_Task to carry out_: Show, from the records below, all lines that contain the word "gesamten".

★ ★ ★ ★ ★

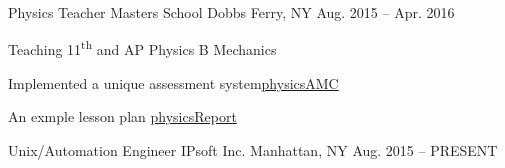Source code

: \begin{cventries}
  \cventry
    {Physics Teacher} %
    {Masters School} %
    {Dobbs Ferry, NY} %
    {Aug. 2015 -- Apr. 2016} %
    {
      \begin{cvitems} %
      \item {Teaching 11\textsuperscript{th} and AP Physics B Mechanics}
      \item {Implemented a unique assessment system\href{jphafner.github.com/physicsAMC}{physicsAMC}}
      \item {An exmple lesson plan \href{jphafner.github.com/physiscsReport}{physicsReport}}
      \end{cvitems}
    }
  \cventry
    {Unix/Automation Engineer} %
    {IPsoft Inc.} %
    {Manhattan, NY} %
    {Aug. 2015 -- PRESENT} %
    {
      \begin{cvitems} %
        \item {}
      \end{cvitems}
    }

\end{cventries}

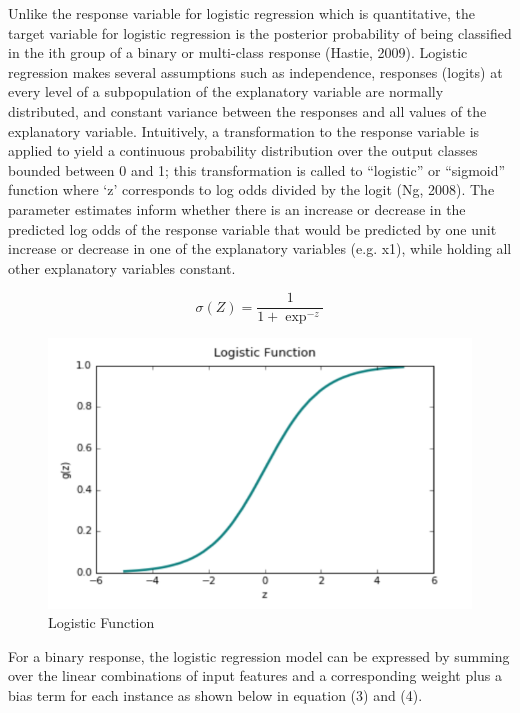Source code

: \documentclass{llncs}
\begin{document}
Unlike the response variable for logistic regression which is quantitative, the target variable for logistic regression is the posterior probability of being classified in the ith group of a binary or multi-class response (Hastie, 2009). Logistic regression makes several assumptions such as independence, responses (logits) at every level of a subpopulation of the explanatory variable are normally distributed, and constant variance between the responses and all values of the explanatory variable. Intuitively, a transformation to the response variable is applied to yield a continuous probability distribution over the output classes bounded between 0 and 1; this transformation is called to “logistic” or “sigmoid” function where ‘z’ corresponds to log odds divided by the logit (Ng, 2008). The parameter estimates inform whether there is an increase or decrease in the predicted log odds of the response variable that would be predicted by one unit increase or decrease in one of the explanatory variables (e.g. x1), while holding all other explanatory variables constant.

\begin{equation}
\sigma(Z) = \frac{1}{1+\exp^{-z}}
\end{equation}


\begin{figure}
\centering
\includegraphics[scale=1.0]{sigmoid.png}
\caption{Logistic Function}
\end{figure}

For a binary response, the logistic regression model can be expressed by summing over the linear combinations of input features and a corresponding weight plus a bias term for each instance as shown below in equation (3) and (4).
\end{document}
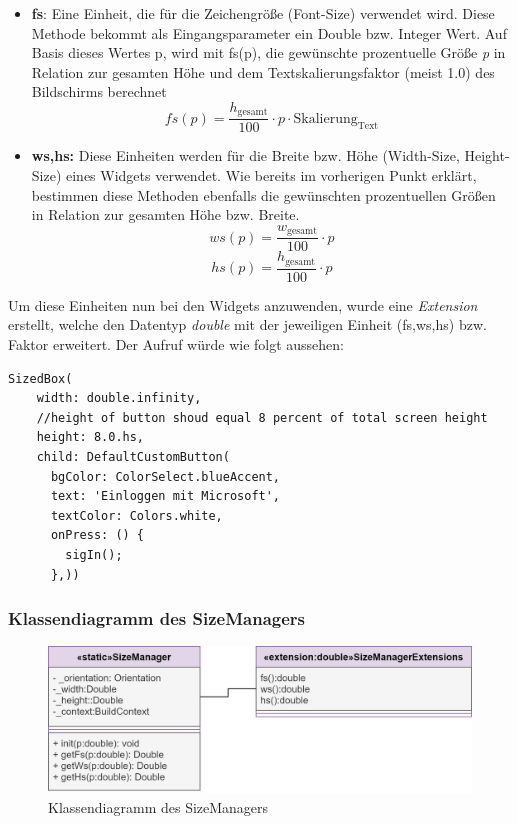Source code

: \begin{itemize}
    \item{\textbf{fs}:} Eine Einheit, die für die Zeichengröße (Font-Size) verwendet wird. Diese Methode bekommt als Eingangsparameter ein Double bzw. Integer Wert. Auf Basis dieses Wertes p, wird mit fs(p), die gewünschte prozentuelle Größe {\textit{p}} in Relation zur gesamten Höhe und dem Textskalierungsfaktor (meist 1.0) des Bildschirms berechnet  
    \[fs(p)=\frac{h_{\text{gesamt}}}{100} \cdot p \cdot \text{Skalierung}_{\text{Text}} \] 
    \item \textbf{ws,hs:} Diese Einheiten werden für die Breite bzw. Höhe (Width-Size, Height-Size) eines Widgets verwendet. Wie bereits im vorherigen Punkt erklärt, bestimmen diese Methoden ebenfalls die gewünschten prozentuellen Größen in Relation zur gesamten Höhe bzw. Breite.  
     \[ws(p)=\frac{w_{\text{gesamt}}}{100} \cdot p\] 
      \[hs(p)=\frac{h_{\text{gesamt}}}{100} \cdot p\] 
\end{itemize}
\newpage
Um diese Einheiten nun bei den Widgets anzuwenden, wurde eine {\textit{Extension}} erstellt, welche den Datentyp {\textit{double}} mit der jeweiligen Einheit (fs,ws,hs) bzw. Faktor erweitert. Der Aufruf würde wie folgt aussehen:

\begin{lstlisting}[caption=Buttonhöhe entspricht 8\% der gesamten Bildschirmhöhe,style=goMono]
SizedBox(
    width: double.infinity,
    //height of button shoud equal 8 percent of total screen height
    height: 8.0.hs,
    child: DefaultCustomButton(
      bgColor: ColorSelect.blueAccent,
      text: 'Einloggen mit Microsoft',
      textColor: Colors.white,
      onPress: () {
        sigIn();
      },))
\end{lstlisting}


\subsubsection{Klassendiagramm des SizeManagers}
\begin{figure}[h!]
\centering
\includegraphics[width=1\textwidth]{FLUTTER/images/GP/SizeManagerKlassen.png}
\caption{Klassendiagramm des SizeManagers}
\end{figure}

★ ★ ★ ★ ★

_Your solution_:
    \item{\textbf{fs}:} Eine Einheit, die für die Zeichengröße (Font-Size) verwendet wird. Diese Methode bekommt als Eingangsparameter ein Double bzw. Integer Wert. Auf Basis dieses Wertes p, wird mit fs(p), die gewünschte prozentuelle Größe {\textit{p}} in Relation zur gesamten Höhe und dem Textskalierungsfaktor (meist 1.0) des Bildschirms berechnet  
    \item \textbf{ws,hs:} Diese Einheiten werden für die Breite bzw. Höhe (Width-Size, Height-Size) eines Widgets verwendet. Wie bereits im vorherigen Punkt erklärt, bestimmen diese Methoden ebenfalls die gewünschten prozentuellen Größen in Relation zur gesamten Höhe bzw. Breite.  
\begin{lstlisting}[caption=Buttonhöhe entspricht 8\% der gesamten Bildschirmhöhe,style=goMono]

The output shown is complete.